Regardez attentivement la Vénus 3D Ottawensis. On a réussi à lui donner un petit air prophétique, elle regarde vers le lointain. Mais notons la différence : La déesse Athéna qui jouait ce rôle dans l'antiquité était une femme. Notons aussi l'évolution : Longtemps avant Rome, Willendorf , Lespugue et Grimaldi eurent leur Vénus, la Grèce archaïque eut ses Korè, le Moyen Age eut ses madones, puis vinrent les femmes plus terrestres de Botticelli, de Rubens, de Bouguereau, de Renoir.
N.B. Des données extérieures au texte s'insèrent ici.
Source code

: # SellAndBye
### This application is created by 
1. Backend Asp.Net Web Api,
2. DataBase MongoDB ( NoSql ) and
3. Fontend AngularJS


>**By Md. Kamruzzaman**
Les corps s'amincissant avec les siècles, les femmes de Rubens occupent-elles le juste milieu? Mais de Grimaldi à Modigliani, toutes eurent en commun des formes rondes et une grâce qui les rendaient désirables. Le thème général du colloque était : Les frontières de la recherche. En voici une : La Vénus 3D trace la frontière entre les rapports amoureux ''ennaturés'' et des rapports futurs virtualisés.
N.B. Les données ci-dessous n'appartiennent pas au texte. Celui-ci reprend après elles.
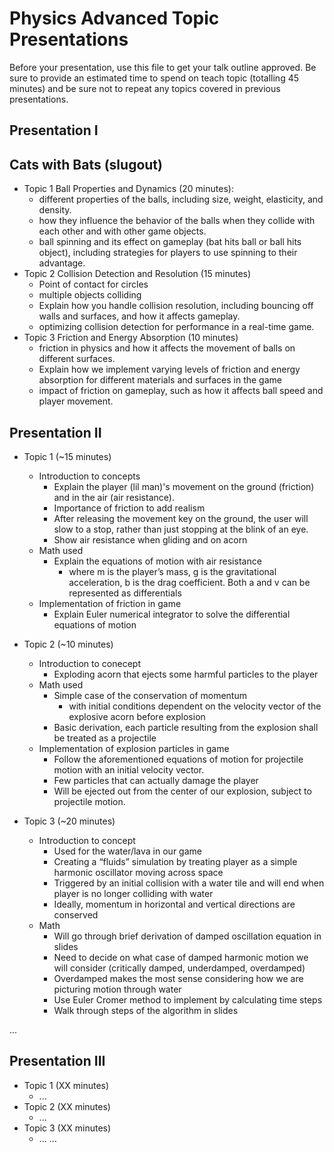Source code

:# Physics Advanced Topic Presentations

Before your presentation, use this file to get your talk outline approved. Be
sure to provide an estimated time to spend on teach topic (totalling 45 minutes)
and be sure not to repeat any topics covered in previous presentations.

## Presentation I
## Cats with Bats (slugout)

- Topic 1 Ball Properties and Dynamics (20 minutes):
  - different properties of the balls, including size, weight, elasticity, and density.
  - how they influence the behavior of the balls when they collide with each other and with other game objects.
  - ball spinning and its effect on gameplay (bat hits ball or ball hits object), including strategies for players to use spinning to their advantage.
- Topic 2 Collision Detection and Resolution (15 minutes)
  - Point of contact for circles
  - multiple objects colliding
  - Explain how you handle collision resolution, including bouncing off walls and surfaces, and how it affects gameplay.
  - optimizing collision detection for performance in a real-time game.
- Topic 3 Friction and Energy Absorption (10 minutes)
  -  friction in physics and how it affects the movement of balls on different surfaces.
  - Explain how we implement varying levels of friction and energy absorption for different materials and surfaces in the game
  - impact of friction on gameplay, such as how it affects ball speed and player movement.


## Presentation II

- Topic 1 (~15 minutes)
  - Introduction to concepts
    - Explain the player (lil man)'s movement on the ground (friction) and in the air (air resistance). 
    - Importance of friction to add realism
    - After releasing the movement key on the ground, the user will slow to a stop, rather than just stopping at the blink of an eye. 
    - Show air resistance when gliding and on acorn
  - Math used
    - Explain the equations of motion with air resistance
      - where m is the player’s mass, g is the gravitational acceleration, b is the drag coefficient. Both a and v can be represented as differentials 
  - Implementation of friction in game
    - Explain Euler numerical integrator to solve the differential equations of motion

- Topic 2 (~10 minutes)
  - Introduction to conecept
    - Exploding acorn that ejects some harmful particles to the player 
  - Math used
    - Simple case of the conservation of momentum
      - with initial conditions dependent on the velocity vector of the explosive acorn before explosion
    - Basic derivation, each particle resulting from the explosion shall be treated as a projectile
  - Implementation of explosion particles in game
    - Follow the aforementioned equations of motion for projectile motion with an initial velocity vector. 
    - Few particles that can actually damage the player 
    - Will be ejected out from the center of our explosion, subject to projectile motion.

- Topic 3 (~20 minutes)
  - Introduction to concept
    - Used for the water/lava in our game
    - Creating a “fluids” simulation by treating player as a simple harmonic oscillator moving across space
    - Triggered by an initial collision with a water tile and will end when player is no longer colliding with water 
    - Ideally, momentum in horizontal and vertical directions are conserved
  - Math
    - Will go through brief derivation of damped oscillation equation in slides
    - Need to decide on what case of damped harmonic motion we will consider (critically damped, underdamped, overdamped) 
    - Overdamped makes the most sense considering how we are picturing motion through water
    - Use Euler Cromer method to implement by calculating time steps
    - Walk through steps of the algorithm in slides

...


## Presentation III

- Topic 1 (XX minutes)
  - ...
- Topic 2 (XX minutes)
  - ...
- Topic 3 (XX minutes)
  - ...
...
«Encore une fois, rentrez votre indignation, cher monsieur, cette Vénus 3D n'est qu'une image utilitaire, insignifiante comme on en voit tous les jours, de plus en plus sur les écrans !» Je vous réponds qu'aucune représentation de l'être humain n'est neutre, innocente ou insignifiante surtout lorsqu'il s'agit d'une femme-robot qui d'un geste de la main indique la voie de l'avenir. Croyez-vous donc qu'un enfant enferme l'image de la Vénus Ottawensis dans les oubliettes de son cerveau?  Cet enfant, on peut encore le protéger contre la pornographie charnelle, mais il demeure sans défense contre la pornographie mécanique, plus insidieusement dégradante.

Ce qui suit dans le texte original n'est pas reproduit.